REQUIRED WORK: Return all lines of the data in which the string "para" occurs.

Records drawn from a dataset
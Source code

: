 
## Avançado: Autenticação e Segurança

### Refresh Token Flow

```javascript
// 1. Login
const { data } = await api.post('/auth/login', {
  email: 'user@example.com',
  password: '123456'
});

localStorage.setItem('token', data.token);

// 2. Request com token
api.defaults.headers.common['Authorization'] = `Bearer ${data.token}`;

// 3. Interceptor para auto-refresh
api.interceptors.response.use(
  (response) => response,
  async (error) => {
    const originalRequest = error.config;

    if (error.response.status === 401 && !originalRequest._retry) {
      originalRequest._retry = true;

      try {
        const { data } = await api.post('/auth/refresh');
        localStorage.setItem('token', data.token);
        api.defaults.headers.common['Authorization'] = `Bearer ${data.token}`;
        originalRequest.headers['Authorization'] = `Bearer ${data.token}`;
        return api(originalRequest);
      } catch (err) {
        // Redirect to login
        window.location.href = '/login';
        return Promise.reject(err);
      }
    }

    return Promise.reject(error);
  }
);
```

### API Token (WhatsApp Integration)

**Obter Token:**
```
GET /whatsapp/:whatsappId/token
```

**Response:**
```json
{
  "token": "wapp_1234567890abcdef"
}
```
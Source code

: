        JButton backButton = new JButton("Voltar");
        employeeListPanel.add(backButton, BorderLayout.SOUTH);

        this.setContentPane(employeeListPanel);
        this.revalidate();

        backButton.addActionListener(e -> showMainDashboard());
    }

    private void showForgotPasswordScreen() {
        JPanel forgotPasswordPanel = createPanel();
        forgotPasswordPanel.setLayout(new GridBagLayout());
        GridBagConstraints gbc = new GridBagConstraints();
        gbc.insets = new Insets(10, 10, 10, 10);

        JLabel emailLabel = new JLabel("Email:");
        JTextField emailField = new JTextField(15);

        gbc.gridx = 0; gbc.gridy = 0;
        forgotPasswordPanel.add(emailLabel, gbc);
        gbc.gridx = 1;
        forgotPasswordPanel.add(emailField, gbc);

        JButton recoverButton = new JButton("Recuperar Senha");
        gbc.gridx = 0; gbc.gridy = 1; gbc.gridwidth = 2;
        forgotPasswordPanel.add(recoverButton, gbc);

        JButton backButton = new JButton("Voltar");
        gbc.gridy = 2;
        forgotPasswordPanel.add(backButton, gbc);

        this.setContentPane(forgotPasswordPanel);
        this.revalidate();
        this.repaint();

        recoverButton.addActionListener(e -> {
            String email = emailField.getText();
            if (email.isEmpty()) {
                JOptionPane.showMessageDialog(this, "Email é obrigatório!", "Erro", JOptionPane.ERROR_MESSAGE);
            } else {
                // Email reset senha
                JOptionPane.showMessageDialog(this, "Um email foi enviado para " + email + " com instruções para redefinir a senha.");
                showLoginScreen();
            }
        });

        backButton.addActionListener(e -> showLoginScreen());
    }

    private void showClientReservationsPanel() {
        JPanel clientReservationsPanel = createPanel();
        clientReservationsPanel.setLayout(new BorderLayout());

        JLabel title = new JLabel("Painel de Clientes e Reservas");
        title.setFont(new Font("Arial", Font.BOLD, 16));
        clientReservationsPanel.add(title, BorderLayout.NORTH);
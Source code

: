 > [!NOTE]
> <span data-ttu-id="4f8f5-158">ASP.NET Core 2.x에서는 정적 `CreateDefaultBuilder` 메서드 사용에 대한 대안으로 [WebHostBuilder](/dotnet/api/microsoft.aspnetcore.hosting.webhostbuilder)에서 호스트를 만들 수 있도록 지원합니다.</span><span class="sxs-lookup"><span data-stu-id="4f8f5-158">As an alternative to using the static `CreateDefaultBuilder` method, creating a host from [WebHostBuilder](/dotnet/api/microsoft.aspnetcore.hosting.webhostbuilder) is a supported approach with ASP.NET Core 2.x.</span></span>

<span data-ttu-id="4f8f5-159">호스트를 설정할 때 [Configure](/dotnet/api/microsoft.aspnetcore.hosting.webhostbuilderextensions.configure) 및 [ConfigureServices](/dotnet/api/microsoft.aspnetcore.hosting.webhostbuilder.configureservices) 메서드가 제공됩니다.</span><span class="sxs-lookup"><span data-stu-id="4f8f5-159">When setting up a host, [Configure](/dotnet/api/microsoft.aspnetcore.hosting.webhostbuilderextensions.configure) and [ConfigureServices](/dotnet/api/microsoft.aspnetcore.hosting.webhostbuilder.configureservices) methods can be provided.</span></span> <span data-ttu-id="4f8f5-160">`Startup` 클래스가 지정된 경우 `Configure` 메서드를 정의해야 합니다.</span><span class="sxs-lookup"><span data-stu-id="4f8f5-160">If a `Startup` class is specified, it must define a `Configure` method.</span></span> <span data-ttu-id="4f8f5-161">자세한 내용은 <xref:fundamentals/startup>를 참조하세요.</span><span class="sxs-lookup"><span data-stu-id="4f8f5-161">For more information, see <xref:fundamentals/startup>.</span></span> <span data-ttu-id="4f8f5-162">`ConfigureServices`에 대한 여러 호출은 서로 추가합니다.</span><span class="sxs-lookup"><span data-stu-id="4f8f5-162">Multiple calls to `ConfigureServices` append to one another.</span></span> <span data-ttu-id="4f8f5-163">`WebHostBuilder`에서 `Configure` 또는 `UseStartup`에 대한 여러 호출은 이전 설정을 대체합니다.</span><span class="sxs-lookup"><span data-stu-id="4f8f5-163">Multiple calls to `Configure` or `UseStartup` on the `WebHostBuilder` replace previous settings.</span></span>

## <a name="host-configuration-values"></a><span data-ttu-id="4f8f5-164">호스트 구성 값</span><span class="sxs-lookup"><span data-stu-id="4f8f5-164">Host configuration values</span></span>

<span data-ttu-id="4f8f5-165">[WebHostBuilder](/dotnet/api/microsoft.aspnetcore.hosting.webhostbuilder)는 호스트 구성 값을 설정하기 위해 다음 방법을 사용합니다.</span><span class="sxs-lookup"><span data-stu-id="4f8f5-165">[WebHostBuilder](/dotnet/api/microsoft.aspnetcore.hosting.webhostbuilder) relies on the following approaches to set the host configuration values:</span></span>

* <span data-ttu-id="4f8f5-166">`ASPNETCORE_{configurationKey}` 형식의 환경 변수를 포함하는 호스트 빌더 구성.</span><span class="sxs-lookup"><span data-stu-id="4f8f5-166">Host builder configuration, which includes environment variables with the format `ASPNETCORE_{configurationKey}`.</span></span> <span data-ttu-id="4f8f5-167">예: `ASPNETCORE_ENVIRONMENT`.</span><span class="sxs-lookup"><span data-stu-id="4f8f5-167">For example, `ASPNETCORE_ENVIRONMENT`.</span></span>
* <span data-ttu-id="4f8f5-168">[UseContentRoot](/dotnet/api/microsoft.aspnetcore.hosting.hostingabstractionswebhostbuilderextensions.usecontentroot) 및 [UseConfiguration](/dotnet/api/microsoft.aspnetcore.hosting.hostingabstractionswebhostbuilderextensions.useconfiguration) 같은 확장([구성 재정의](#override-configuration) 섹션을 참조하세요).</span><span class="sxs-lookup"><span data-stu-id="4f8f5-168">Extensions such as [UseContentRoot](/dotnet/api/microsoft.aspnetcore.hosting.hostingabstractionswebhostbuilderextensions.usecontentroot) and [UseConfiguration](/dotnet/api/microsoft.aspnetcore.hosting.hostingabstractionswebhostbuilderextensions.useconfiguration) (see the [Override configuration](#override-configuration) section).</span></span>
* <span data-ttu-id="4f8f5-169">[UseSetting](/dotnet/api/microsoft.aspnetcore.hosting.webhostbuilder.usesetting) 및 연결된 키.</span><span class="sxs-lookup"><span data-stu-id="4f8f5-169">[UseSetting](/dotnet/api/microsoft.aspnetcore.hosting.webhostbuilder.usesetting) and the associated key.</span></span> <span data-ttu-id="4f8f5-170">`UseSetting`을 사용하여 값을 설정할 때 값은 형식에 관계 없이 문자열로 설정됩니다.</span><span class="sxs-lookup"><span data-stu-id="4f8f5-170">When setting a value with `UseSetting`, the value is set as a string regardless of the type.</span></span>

SOLUTION FOR THIS PROBLEM:
// 3. Interceptor para auto-refresh
                JOptionPane.showMessageDialog(this, "Um email foi enviado para " + email + " com instruções para redefinir a senha.");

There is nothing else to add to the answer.